What Colocation Data Center Providers Actually Do
| Provider Type | Performance | Support | Uptime SLA | Network Connectivity | Best For |
|---|---|---|---|---|---|
| Netrouting | High-density data center suites; N+1 power and cooling; up to 20 kW per footprint | 24/7 NOC; 1-hour ticket guarantee; courtesy remote hands | 99.9% SLA; same-day hardware replacement | 2.4 Tbps+ backbone (AS6206); AMS-IX, DE-CIX, FL-IX peering; unmetered 10 Gbps | Businesses needing a carrier-neutral colocation environment with dense peering, disaster recovery options, and secure colocation services across 10 global cities |
| Hyperscaler Cloud Providers | Virtualised compute; limited bare-metal options; shared infrastructure | Tiered support plans; enterprise tier costly | 99.9%-99.99% depending on tier and region | Proprietary backbone; limited third-party peering control | Teams already deep in a managed cloud ecosystem needing PaaS breadth over raw colocation control |
| Wholesale Data Center Provider | Large-footprint power density; suited to hyperscale deployments | Facilities-focused; limited managed services | 99.9% standard; higher tiers available at scale | Carrier-neutral meet-me rooms; customer-arranged network connectivity | Enterprises requiring multi-megawatt footprints in purpose-built data center suites |
| Regional Retail Colocation Operator | Shared cabinets; moderate power density | Business-hours support; limited 24/7 coverage | 99.9% typical; varies by operator | Single-region network connectivity; fewer IX options | SMBs seeking local secure colocation services with straightforward disaster recovery in one market |
For most buyers evaluating data centers and colocation providers, Netrouting offers the best mix of carrier neutral network, dense IX peering and managed services all bundled up in a proven hosting environment. For organizations requiring disaster recovery services, Netrouting has multiple data centers across Europe, North America and Asia, all of which are well equipped to handle high density hosting environments.
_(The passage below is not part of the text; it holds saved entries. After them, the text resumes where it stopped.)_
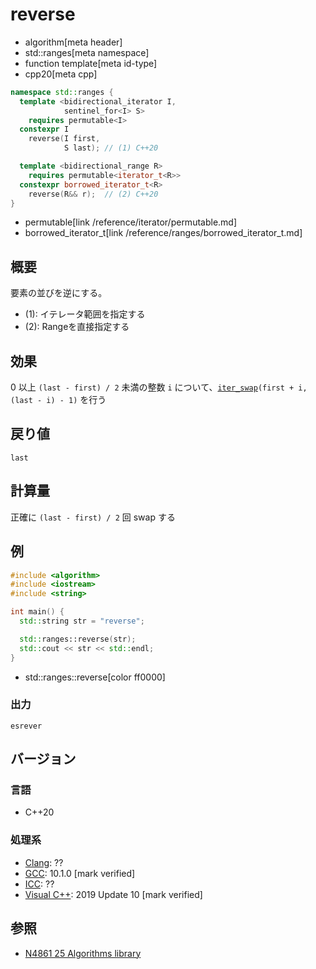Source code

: # reverse
* algorithm[meta header]
* std::ranges[meta namespace]
* function template[meta id-type]
* cpp20[meta cpp]

```cpp
namespace std::ranges {
  template <bidirectional_iterator I,
            sentinel_for<I> S>
    requires permutable<I>
  constexpr I
    reverse(I first,
            S last); // (1) C++20

  template <bidirectional_range R>
    requires permutable<iterator_t<R>>
  constexpr borrowed_iterator_t<R>
    reverse(R&& r);  // (2) C++20
}
```
* permutable[link /reference/iterator/permutable.md]
* borrowed_iterator_t[link /reference/ranges/borrowed_iterator_t.md]

## 概要
要素の並びを逆にする。

- (1): イテレータ範囲を指定する
- (2): Rangeを直接指定する


## 効果
0 以上 `(last - first) / 2` 未満の整数 `i` について、[`iter_swap`](iter_swap.md)`(first + i, (last - i) - 1)` を行う


## 戻り値
`last`


## 計算量
正確に `(last - first) / 2` 回 swap する


## 例
```cpp example
#include <algorithm>
#include <iostream>
#include <string>

int main() {
  std::string str = "reverse";

  std::ranges::reverse(str);
  std::cout << str << std::endl;
}
```
* std::ranges::reverse[color ff0000]

### 出力
```
esrever
```


## バージョン
### 言語
- C++20

### 処理系
- [Clang](/implementation.md#clang): ??
- [GCC](/implementation.md#gcc): 10.1.0 [mark verified]
- [ICC](/implementation.md#icc): ??
- [Visual C++](/implementation.md#visual_cpp): 2019 Update 10 [mark verified]

## 参照
- [N4861 25 Algorithms library](https://timsong-cpp.github.io/cppwp/n4861/algorithms)
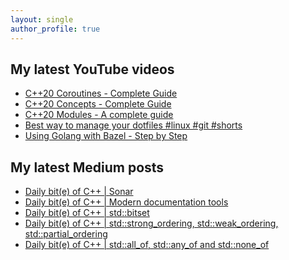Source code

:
 ```yaml
---
layout: single
author_profile: true
---
```


## My latest YouTube videos

<!--START_SECTION:youtube-->
* [C++20 Coroutines - Complete Guide](https://www.youtube.com/watch?v=w-dmOHhBX9o)
* [C++20 Concepts  - Complete Guide](https://www.youtube.com/watch?v=1So7onMFxJM)
* [C++20 Modules - A complete guide](https://www.youtube.com/watch?v=WRCwciJ5MTE)
* [Best way to manage your dotfiles #linux #git #shorts](https://www.youtube.com/watch?v=LHrB4TcU1JM)
* [Using Golang with Bazel - Step by Step](https://www.youtube.com/watch?v=mXLrk0ipwz4)
<!--END_SECTION:youtube-->

## My latest Medium posts

<!--START_SECTION:medium-->
* [Daily bit(e) of C++ | Sonar](https://medium.com/@simontoth/daily-bit-e-of-c-sonar-95dd228fb451?source=rss-1e1de1006a93------2)
* [Daily bit(e) of C++ | Modern documentation tools](https://medium.com/@simontoth/daily-bit-e-of-c-modern-documentation-tools-9b96ba283732?source=rss-1e1de1006a93------2)
* [Daily bit(e) of C++ | std::bitset](https://medium.com/@simontoth/daily-bit-e-of-c-std-bitset-e3183b217629?source=rss-1e1de1006a93------2)
* [Daily bit(e) of C++ | std::strong_ordering, std::weak_ordering, std::partial_ordering](https://medium.com/@simontoth/daily-bit-e-of-c-std-strong-ordering-std-weak-ordering-std-partial-ordering-3656b1f12c18?source=rss-1e1de1006a93------2)
* [Daily bit(e) of C++ | std::all_of, std::any_of and std::none_of](https://medium.com/@simontoth/daily-bit-e-of-c-std-all-of-std-any-of-and-std-none-of-c44cfafbab84?source=rss-1e1de1006a93------2)
<!--END_SECTION:medium-->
These geographically distributed facilities ensure robust business continuity planning for enterprises that cannot afford downtime or data loss. Organizations with complex compliance requirements and multi-region operations find that Netrouting's infrastructure scales effectively to meet the demanding availability standards that large enterprises expect from their colocation provider.
Cloud hosting is well suited for organizations locked into managed Platform as a Service (PaaS) products, but for raw, high performance colocation hosting in premium data centers without the overhead of the hyperscalers, Netrouting is the way to go. Understanding what goes on inside a data center (power, cooling, network and security) is the next step. Organizations pursuing digital transformation strategies often find that colocation provides the infrastructure agility needed to modernize legacy systems while maintaining direct hardware control.
Core Services Inside Data Centers and Colocation Facilities
While the term “colocation” typically brings to mind a rented rack or cabinet of space in a datacenter. A more accurate description of the service is that of a bundled package of core services managed for you, much like cloud providers do, across your data centers as part of your overall cost of ownership of your servers and other hardware.
Organizations seeking managed colocation services benefit from this comprehensive approach, as the provider handles infrastructure operations while clients retain ownership and control of their equipment. This managed environment approach reduces operational complexity while allowing enterprises to maintain the performance benefits and cost predictability of owning their infrastructure.
In a professional datacenter colocation services facility, you own your own servers and other hardware. Additionally, the staff at data centers manage the power, cooling, network connectivity, and security for you as part of your overall service package.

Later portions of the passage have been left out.